Yuu, se conosco Mikey come penso terrà quel segreto, ma penso che lo devi sapere. Jonathan non si fida ancora di Mikey, ma non per la notte che ha passato con me (anche se non l’ha presa bene). È per un’altra storia. Dopo quella notte con me Jay è diventato geloso e controllava tutto per sapere se aveva altri amanti, e ha trovato in una sua tasca il biglietto del suo viaggio a New Oakheart, nel maggio del 2026. Noi siamo stati insieme dopo, ad agosto di quell’anno.
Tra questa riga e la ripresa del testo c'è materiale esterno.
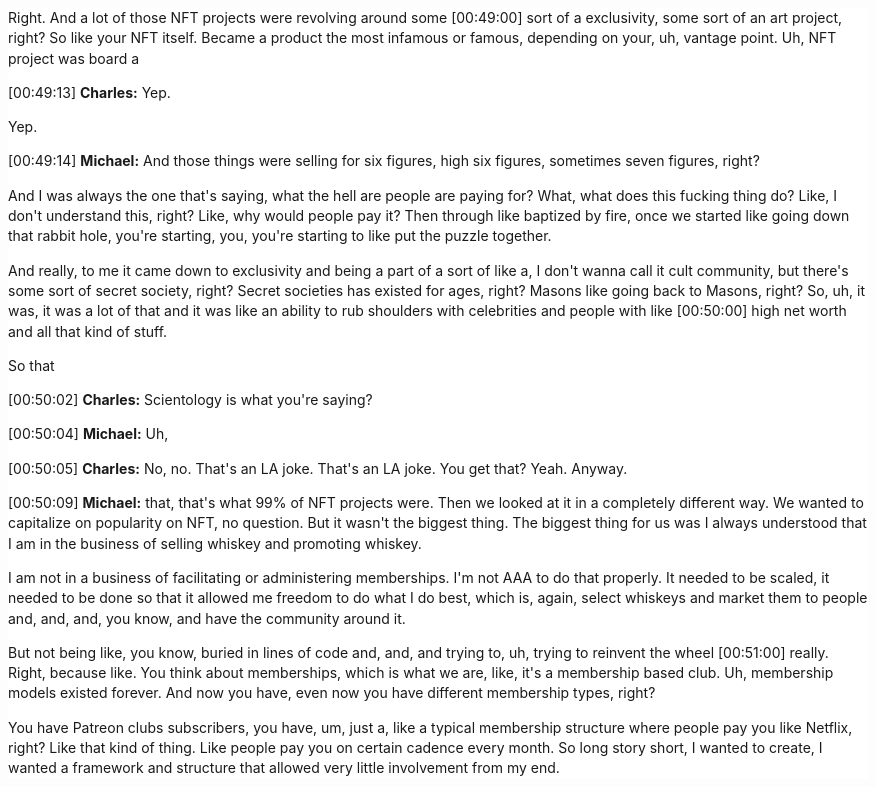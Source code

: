 Right. And a lot of those NFT projects were revolving around some [00:49:00]
sort of a exclusivity, some sort of an art project, right? So like your NFT
itself. Became a product the most infamous or famous, depending on your, uh,
vantage point. Uh, NFT project was board a

[00:49:13] **Charles:** Yep.

Yep.

[00:49:14] **Michael:** And those things were selling for six figures, high six
figures, sometimes seven figures, right?

And I was always the one that's saying, what the hell are people are paying for?
What, what does this fucking thing do? Like, I don't understand this, right?
Like, why would people pay it? Then through like baptized by fire, once we
started like going down that rabbit hole, you're starting, you, you're starting
to like put the puzzle together.

And really, to me it came down to exclusivity and being a part of a sort of like
a, I don't wanna call it cult community, but there's some sort of secret
society, right? Secret societies has existed for ages, right? Masons like going
back to Masons, right? So, uh, it was, it was a lot of that and it was like an
ability to rub shoulders with celebrities and people with like [00:50:00] high
net worth and all that kind of stuff.

So that

[00:50:02] **Charles:** Scientology is what you're saying?

[00:50:04] **Michael:** Uh,

[00:50:05] **Charles:** No, no. That's an LA joke. That's an LA joke. You get
that? Yeah. Anyway.

[00:50:09] **Michael:** that, that's what 99% of NFT projects were. Then we
looked at it in a completely different way. We wanted to capitalize on
popularity on NFT, no question. But it wasn't the biggest thing. The biggest
thing for us was I always understood that I am in the business of selling
whiskey and promoting whiskey.

I am not in a business of facilitating or administering memberships. I'm not AAA
to do that properly. It needed to be scaled, it needed to be done so that it
allowed me freedom to do what I do best, which is, again, select whiskeys and
market them to people and, and, and, you know, and have the community around it.

But not being like, you know, buried in lines of code and, and, and trying to,
uh, trying to reinvent the wheel [00:51:00] really. Right, because like. You
think about memberships, which is what we are, like, it's a membership based
club. Uh, membership models existed forever. And now you have, even now you have
different membership types, right?

You have Patreon clubs subscribers, you have, um, just a, like a typical
membership structure where people pay you like Netflix, right? Like that kind of
thing. Like people pay you on certain cadence every month. So long story short,
I wanted to create, I wanted a framework and structure that allowed very little
involvement from my end.
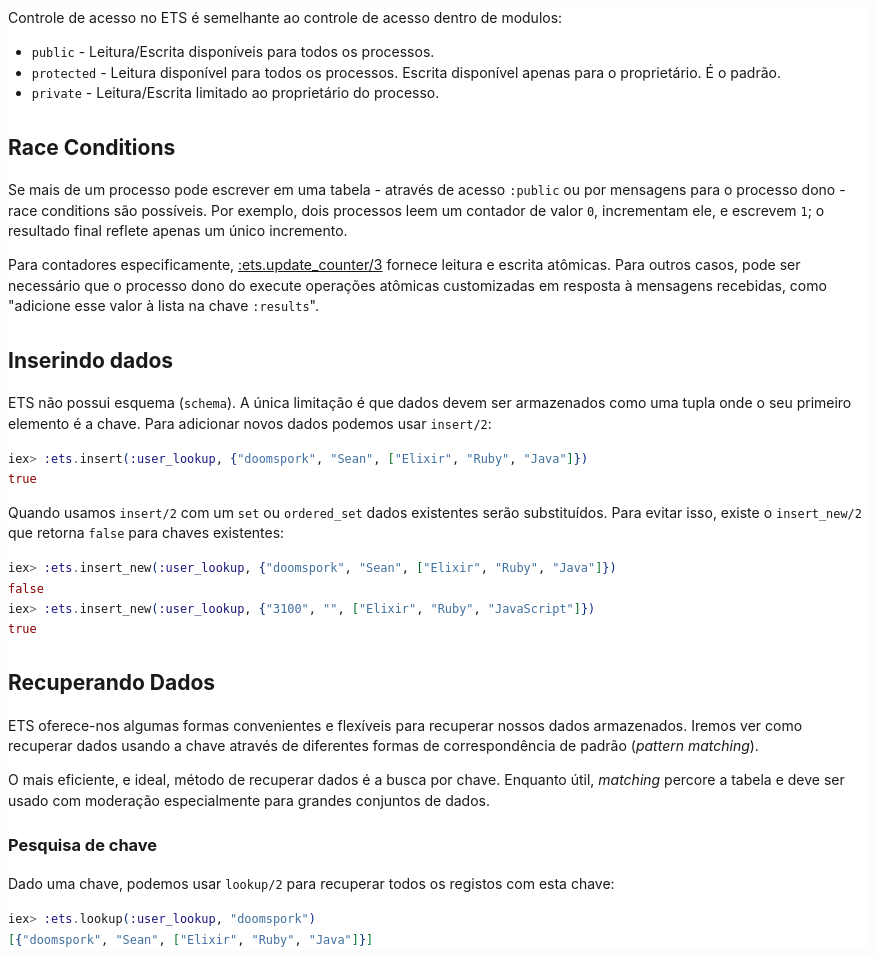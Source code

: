 Controle de acesso no ETS é semelhante ao controle de acesso dentro de modulos:

+ `public` - Leitura/Escrita disponíveis para todos os processos.
+ `protected` - Leitura disponível para todos os processos. Escrita disponível apenas para o proprietário. É o padrão.
+ `private` - Leitura/Escrita limitado ao proprietário do processo.

## Race Conditions

Se mais de um processo pode escrever em uma tabela - através de acesso `:public` ou por mensagens para o processo dono - race conditions são possíveis. Por exemplo, dois processos leem um contador de valor `0`, incrementam ele, e escrevem `1`; o resultado final reflete apenas um único incremento.

Para contadores especificamente, [:ets.update_counter/3](http://erlang.org/doc/man/ets.html#update_counter-3) fornece leitura e escrita atômicas. Para outros casos, pode ser necessário que o processo dono do execute operações atômicas customizadas em resposta à mensagens recebidas, como "adicione esse valor à lista na chave `:results`".

## Inserindo dados

ETS não possui esquema (`schema`). A única limitação é que dados devem ser armazenados como uma tupla onde o seu primeiro elemento é a chave. Para adicionar novos dados podemos usar `insert/2`:

```elixir
iex> :ets.insert(:user_lookup, {"doomspork", "Sean", ["Elixir", "Ruby", "Java"]})
true
```

Quando usamos `insert/2` com um `set` ou `ordered_set` dados existentes serão substituídos. Para evitar isso, existe o `insert_new/2` que retorna `false` para chaves existentes:

```elixir
iex> :ets.insert_new(:user_lookup, {"doomspork", "Sean", ["Elixir", "Ruby", "Java"]})
false
iex> :ets.insert_new(:user_lookup, {"3100", "", ["Elixir", "Ruby", "JavaScript"]})
true
```

## Recuperando Dados

ETS oferece-nos algumas formas convenientes e flexíveis para recuperar nossos dados armazenados. Iremos ver como recuperar dados usando a chave através de diferentes formas de correspondência de padrão (*pattern matching*).

O mais eficiente, e ideal, método de recuperar dados é a busca por chave. Enquanto útil, *matching* percore a tabela e deve ser usado com moderação especialmente para grandes conjuntos de dados.

### Pesquisa de chave

Dado uma chave, podemos usar `lookup/2` para recuperar todos os registos com esta chave:

```elixir
iex> :ets.lookup(:user_lookup, "doomspork")
[{"doomspork", "Sean", ["Elixir", "Ruby", "Java"]}]
```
La cosa che ha insospettito Jay è che aveva prenotato solo l’andata e ha comprato il ritorno quando era lì. Mio fratello ha pensato che Mikey fosse tornato a cercarti a casa e non ti abbia trovato, e allora è tornato alla fattoria. Non so se ti ha mai detto che ti aveva cercato, però io lo so per certo perché me lo ha detto lui quando ha bevuto con me.

Un’ultima cosa che devi sapere anche tu è che quando sei comparso e ti sei portato via Mikey mio fratello ha creduto che non sarebbe più tornato. Credo che sarà sorpreso di vederlo rientrare alla fattoria.

A questo punto sai tutto. Scusa se mi sono fatto gli affari vostri, ma quando parla di te Mikey sembra pieno di vita. Ora fai tu la scelta che pensi sia giusta.

Fissò attonito il foglio firmato da Steven e lo rilesse una seconda volta, ma non ne colse un senso diverso dalla prima volta, e rimase lì imbambolato finché non gli caddero la cenere e la brace su un dito.

«Ahia!»

Scrollò la mano e spense la sigaretta alla cieca, rileggendo alcune frasi in particolare dove saltava all’occhio un anno scritto in numeri. Era l’anno in cui aveva avuto il via libera dall’istruttore degli agenti speciali e in maggio era già arrivato a Berlino… e a quanto Steven diceva, Mika era tornato a cercarlo a casa. Per riallacciare un rapporto amichevole o perché aveva deciso che la sua favola bucolica non era più quello che voleva per la sua vita?

Raccolse il suo telefono, pronto a chiamare. Nella sua testa era già partito un film che aveva un finale molto migliore di lui da solo su una panchina e Mika sulla via del ritorno da un fidanzato che non era neanche capace di prendere un aereo per stargli vicino, ma non chiamò.

No… ora abbiamo entrambi qualcosa da fare… Se ho ragione… se ho ragione su Jonathan, finirà in ogni caso. Non serve essere così impulsivi…

Più ci pensava e più sentiva che aspettare fosse una scelta saggia, ma il silenzio non era il modo giusto. Ci rimuginò un po’ e gli scrisse un messaggio, lo corresse varie volte e alla fine raggiunse una neutralità che lo soddisfaceva.

Misha, vado verso casa in Hermannstrasse. Appena arrivo in Italia ti chiamo, e quando torno negli USA ti faccio sapere dove mi sistemo. Voglio che tu sappia sempre dove trovarmi.

Sorrise e lo inviò. Non voleva instillargli apertamente l’idea di mollare tutto e tornare a quello che erano prima – e che quell’estate tedesca aveva dimostrato potessero ancora essere – ma voleva anche essere sicuro che quel messaggio gli sussurrasse all’orecchio nel dormiveglia, se la favola non fosse ricominciata, che da qualche parte c’era un altro principe con cui riprovare.